3. Microsoft names new Entertainment and Digital Media President.
Yesterday, Microsoft announced that former president of CBS Network Television and Entertainment Group, Nancy Tellem, has assumed the role of the company's Entertainment and Digital Media President. Tellem will be tasked with overseeing the newly created production studio in Los Angeles that will develop interactive and linear content for the Xbox and other devices.
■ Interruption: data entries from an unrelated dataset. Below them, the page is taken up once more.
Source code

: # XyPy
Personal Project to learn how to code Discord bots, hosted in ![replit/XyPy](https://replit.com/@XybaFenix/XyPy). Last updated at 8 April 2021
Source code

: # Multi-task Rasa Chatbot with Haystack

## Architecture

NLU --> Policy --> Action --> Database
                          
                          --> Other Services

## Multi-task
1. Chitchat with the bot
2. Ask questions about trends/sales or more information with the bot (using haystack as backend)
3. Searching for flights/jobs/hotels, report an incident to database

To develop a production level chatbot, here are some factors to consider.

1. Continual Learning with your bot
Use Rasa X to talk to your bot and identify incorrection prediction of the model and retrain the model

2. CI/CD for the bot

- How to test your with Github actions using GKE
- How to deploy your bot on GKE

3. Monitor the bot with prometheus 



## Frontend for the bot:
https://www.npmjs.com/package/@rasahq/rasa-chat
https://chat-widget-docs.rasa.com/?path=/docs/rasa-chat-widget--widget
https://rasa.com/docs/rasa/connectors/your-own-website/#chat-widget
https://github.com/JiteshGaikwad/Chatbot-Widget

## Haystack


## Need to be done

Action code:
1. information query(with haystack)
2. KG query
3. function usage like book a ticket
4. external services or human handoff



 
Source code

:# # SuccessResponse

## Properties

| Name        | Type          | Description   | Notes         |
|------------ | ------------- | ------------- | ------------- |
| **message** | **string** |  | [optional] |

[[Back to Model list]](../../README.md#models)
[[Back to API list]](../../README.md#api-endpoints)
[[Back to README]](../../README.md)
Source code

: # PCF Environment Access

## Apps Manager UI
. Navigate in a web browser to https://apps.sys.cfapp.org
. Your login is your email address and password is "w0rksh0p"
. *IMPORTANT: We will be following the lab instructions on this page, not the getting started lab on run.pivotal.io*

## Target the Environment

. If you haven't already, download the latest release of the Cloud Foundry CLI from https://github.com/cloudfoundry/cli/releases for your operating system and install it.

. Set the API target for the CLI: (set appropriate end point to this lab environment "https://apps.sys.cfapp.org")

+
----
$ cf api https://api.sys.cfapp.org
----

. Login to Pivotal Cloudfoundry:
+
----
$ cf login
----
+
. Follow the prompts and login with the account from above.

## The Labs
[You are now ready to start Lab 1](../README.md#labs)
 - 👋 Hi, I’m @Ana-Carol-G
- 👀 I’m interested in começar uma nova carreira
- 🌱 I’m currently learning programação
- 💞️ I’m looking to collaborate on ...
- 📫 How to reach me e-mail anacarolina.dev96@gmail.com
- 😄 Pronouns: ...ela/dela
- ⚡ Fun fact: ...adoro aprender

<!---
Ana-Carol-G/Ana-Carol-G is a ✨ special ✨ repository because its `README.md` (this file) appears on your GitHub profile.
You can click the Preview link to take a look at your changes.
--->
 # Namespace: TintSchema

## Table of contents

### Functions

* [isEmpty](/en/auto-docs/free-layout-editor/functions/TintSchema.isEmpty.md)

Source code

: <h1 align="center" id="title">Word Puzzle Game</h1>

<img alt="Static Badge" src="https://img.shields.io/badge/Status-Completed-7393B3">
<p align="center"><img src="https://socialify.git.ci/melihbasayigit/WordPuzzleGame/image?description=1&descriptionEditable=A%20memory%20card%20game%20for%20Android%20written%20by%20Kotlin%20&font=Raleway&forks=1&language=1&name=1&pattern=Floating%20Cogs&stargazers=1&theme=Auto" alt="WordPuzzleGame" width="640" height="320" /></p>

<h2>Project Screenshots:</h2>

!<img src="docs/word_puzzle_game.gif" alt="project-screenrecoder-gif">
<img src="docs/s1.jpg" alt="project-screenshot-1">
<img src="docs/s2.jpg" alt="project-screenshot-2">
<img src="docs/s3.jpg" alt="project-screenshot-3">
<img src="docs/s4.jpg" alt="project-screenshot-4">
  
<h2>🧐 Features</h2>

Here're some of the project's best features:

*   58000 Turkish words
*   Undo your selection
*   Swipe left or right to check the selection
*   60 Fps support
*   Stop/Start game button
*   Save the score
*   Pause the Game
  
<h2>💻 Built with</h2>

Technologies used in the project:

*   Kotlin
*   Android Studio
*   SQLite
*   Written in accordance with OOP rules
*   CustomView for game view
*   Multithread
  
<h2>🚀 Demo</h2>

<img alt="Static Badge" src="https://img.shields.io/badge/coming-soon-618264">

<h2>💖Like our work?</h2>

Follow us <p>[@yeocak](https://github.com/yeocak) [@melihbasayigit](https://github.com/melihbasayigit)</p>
In recent years, the Xbox has turned into a platform for more than just video games; it can now handle a roster of more than 65 entertainment apps, including Netflix (NASDAQ: NFLX), Hulu Plus, HBO GO, MLB.TV, ESPN, YouTube, and VEVO. With Tellem's addition, Microsoft is hoping that the Xbox will move closer to becoming the major destination for consumer home entertainment in just a few years.

4. Microsoft may defer up to $140 million in 1Q revenue.
Microsoft is expected to defer up to $140 million in revenue in its first fiscal quarter due to the company's promotion of its Office 365 cloud service. After October 19, customers who buy Office 2010 or Office for Mac 2011 can receive a year of Office 365 Home Premium for free. The deferred revenue is related to licenses that will eventually be sold to end customers through distribution channels after the promotion ends. Microsoft is counting on consumer demand for Office while it transitions to its cloud services and its upcoming Windows 8 operating system.